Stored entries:
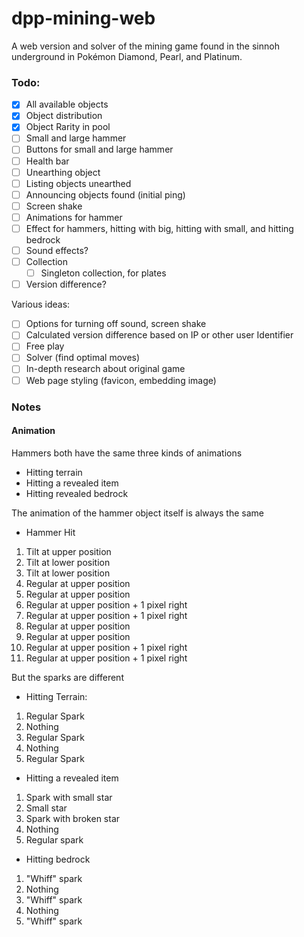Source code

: # dpp-mining-web
A web version and solver of the mining game found in the sinnoh underground in Pokémon Diamond, Pearl, and Platinum.

### Todo:
- [x] All available objects
- [x] Object distribution
- [x] Object Rarity in pool
- [ ] Small and large hammer
- [ ] Buttons for small and large hammer
- [ ] Health bar
- [ ] Unearthing object
- [ ] Listing objects unearthed
- [ ] Announcing objects found (initial ping)
- [ ] Screen shake
- [ ] Animations for hammer
- [ ] Effect for hammers, hitting with big, hitting with small, and hitting bedrock
- [ ] Sound effects?
- [ ] Collection
    - [ ] Singleton collection, for plates
- [ ] Version difference?

Various ideas:
- [ ] Options for turning off sound, screen shake
- [ ] Calculated version difference based on IP or other user Identifier
- [ ] Free play
- [ ] Solver (find optimal moves)
- [ ] In-depth research about original game
- [ ] Web page styling (favicon, embedding image)

### Notes

#### Animation

Hammers both have the same three kinds of animations
- Hitting terrain
- Hitting a revealed item
- Hitting revealed bedrock

The animation of the hammer object itself is always the same
- Hammer Hit
1. Tilt at upper position
2. Tilt at lower position
3. Tilt at lower position
4. Regular at upper position
5. Regular at upper position
6. Regular at upper position + 1 pixel right
7. Regular at upper position + 1 pixel right
8. Regular at upper position
9. Regular at upper position
10. Regular at upper position + 1 pixel right
11. Regular at upper position + 1 pixel right

But the sparks are different

- Hitting Terrain: 
1. Regular Spark
2. Nothing
3. Regular Spark
4. Nothing
5. Regular Spark

- Hitting a revealed item
1. Spark with small star
2. Small star
3. Spark with broken star
4. Nothing
5. Regular spark

- Hitting bedrock
1. "Whiff" spark
2. Nothing
3. "Whiff" spark
4. Nothing
5. "Whiff" spark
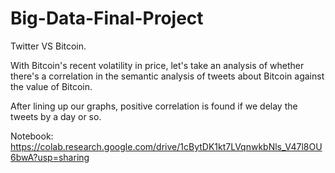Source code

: # Big-Data-Final-Project
Twitter VS Bitcoin. 

With Bitcoin's recent volatility in price, let's take an analysis of whether there's a correlation in the semantic analysis of tweets about Bitcoin against the value of Bitcoin.

After lining up our graphs, positive correlation is found if we delay the tweets by a day or so.

Notebook:
https://colab.research.google.com/drive/1cBytDK1kt7LVqnwkbNls_V47l8OU6bwA?usp=sharing

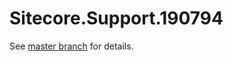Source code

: # Sitecore.Support.190794

See [master branch](https://github.com/sitecoresupport/Sitecore.Support.190794) for details.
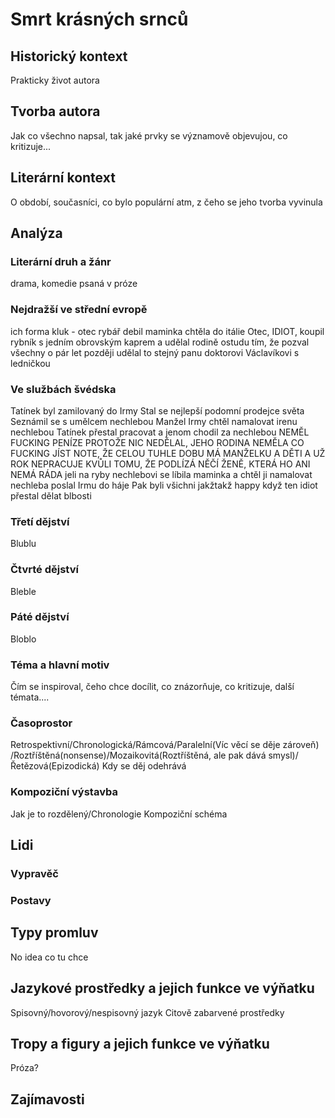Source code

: # Smrt krásných srnců

## Historický kontext
Prakticky život autora 

## Tvorba autora
Jak co všechno napsal, tak jaké prvky se významově objevujou, co kritizuje...

## Literární kontext
O období, současníci, co bylo populární atm, z čeho se jeho tvorba vyvinula

## Analýza
### Literární druh a žánr
drama, komedie psaná v próze

### Nejdražší ve střední evropě
ich forma
kluk - otec rybář debil
maminka chtěla do itálie
Otec, IDIOT, koupil rybník s jedním obrovským kaprem a udělal rodině ostudu tím, že pozval všechny
o pár let později udělal to stejný panu doktorovi Václavíkovi s ledničkou

### Ve službách švédska
Tatínek byl zamilovaný do Irmy
Stal se nejlepší podomní prodejce světa
Seznámil se s umělcem nechlebou
Manžel Irmy chtěl namalovat irenu nechlebou
Tatínek přestal pracovat a jenom chodil za nechlebou
NEMĚL FUCKING PENÍZE PROTOŽE NIC NEDĚLAL, JEHO RODINA NEMĚLA CO FUCKING JÍST
NOTE, ŽE CELOU TUHLE DOBU MÁ MANŽELKU A DĚTI A UŽ ROK NEPRACUJE KVŮLI TOMU, ŽE PODLÍZÁ NĚČÍ ŽENĚ, KTERÁ HO ANI NEMÁ RÁDA
jeli na ryby
nechlebovi se líbila maminka a chtěl ji namalovat
nechleba poslal Irmu do háje
Pak byli všichni jakžtakž happy když ten idiot přestal dělat blbosti

### Třetí dějství
Blublu

### Čtvrté dějství
Bleble

### Páté dějství
Bloblo

### Téma a hlavní motiv
Čím se inspiroval, čeho chce docílit, co znázorňuje, co kritizuje, další témata....

### Časoprostor
Retrospektivní/Chronologická/Rámcová/Paralelní(Víc věcí se děje zároveň)
/Roztříštěná(nonsense)/Mozaikovitá(Roztříštěná, ale pak dává smysl)/Řetězová(Epizodická)
Kdy se děj odehrává

### Kompoziční výstavba
Jak je to rozdělený/Chronologie
Kompoziční schéma

## Lidi
### Vypravěč

### Postavy

## Typy promluv
No idea co tu chce

## Jazykové prostředky a jejich funkce ve výňatku
Spisovný/hovorový/nespisovný jazyk
Citově zabarvené prostředky

## Tropy a figury a jejich funkce ve výňatku
Próza?

## Zajímavosti
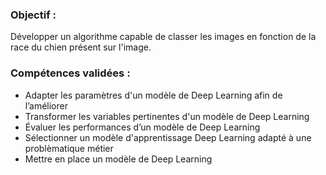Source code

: ### Objectif :

Développer un algorithme capable de classer les images en fonction de la race du chien présent sur l'image.

### Compétences validées :

* Adapter les paramètres d'un modèle de Deep Learning afin de l’améliorer
* Transformer les variables pertinentes d'un modèle de Deep Learning
* Évaluer les performances d’un modèle de Deep Learning
* Sélectionner un modèle d'apprentissage Deep Learning adapté à une problèmatique métier
* Mettre en place un modèle de Deep Learning
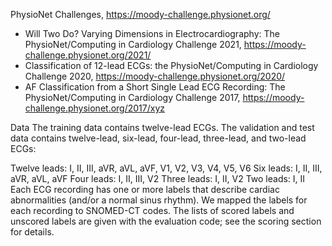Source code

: PhysioNet Challenges, https://moody-challenge.physionet.org/
- Will Two Do? Varying Dimensions in Electrocardiography: The PhysioNet/Computing in Cardiology Challenge 2021, https://moody-challenge.physionet.org/2021/
- Classification of 12-lead ECGs: the PhysioNet/Computing in Cardiology Challenge 2020, https://moody-challenge.physionet.org/2020/
- AF Classification from a Short Single Lead ECG Recording: The PhysioNet/Computing in Cardiology Challenge 2017, https://moody-challenge.physionet.org/2017/xyz


Data
The training data contains twelve-lead ECGs. The validation and test data contains twelve-lead, six-lead, four-lead, three-lead, and two-lead ECGs:

Twelve leads: I, II, III, aVR, aVL, aVF, V1, V2, V3, V4, V5, V6
Six leads: I, II, III, aVR, aVL, aVF
Four leads: I, II, III, V2
Three leads: I, II, V2
Two leads: I, II
Each ECG recording has one or more labels that describe cardiac abnormalities (and/or a normal sinus rhythm). We mapped the labels for each recording to SNOMED-CT codes. The lists of scored labels and unscored labels are given with the evaluation code; see the scoring section for details.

▶ _YOUR INSTRUCTIONS_: Look back at the entries above. Retype the line with "NOTE, ŽE CELOU", the line with "### Téma a hlavní motiv", and all lines in between.

▶ _REPLY_:
NOTE, ŽE CELOU TUHLE DOBU MÁ MANŽELKU A DĚTI A UŽ ROK NEPRACUJE KVŮLI TOMU, ŽE PODLÍZÁ NĚČÍ ŽENĚ, KTERÁ HO ANI NEMÁ RÁDA
jeli na ryby
nechlebovi se líbila maminka a chtěl ji namalovat
nechleba poslal Irmu do háje
Pak byli všichni jakžtakž happy když ten idiot přestal dělat blbosti

### Třetí dějství
Blublu

### Čtvrté dějství
Bleble

### Páté dějství
Bloblo

### Téma a hlavní motiv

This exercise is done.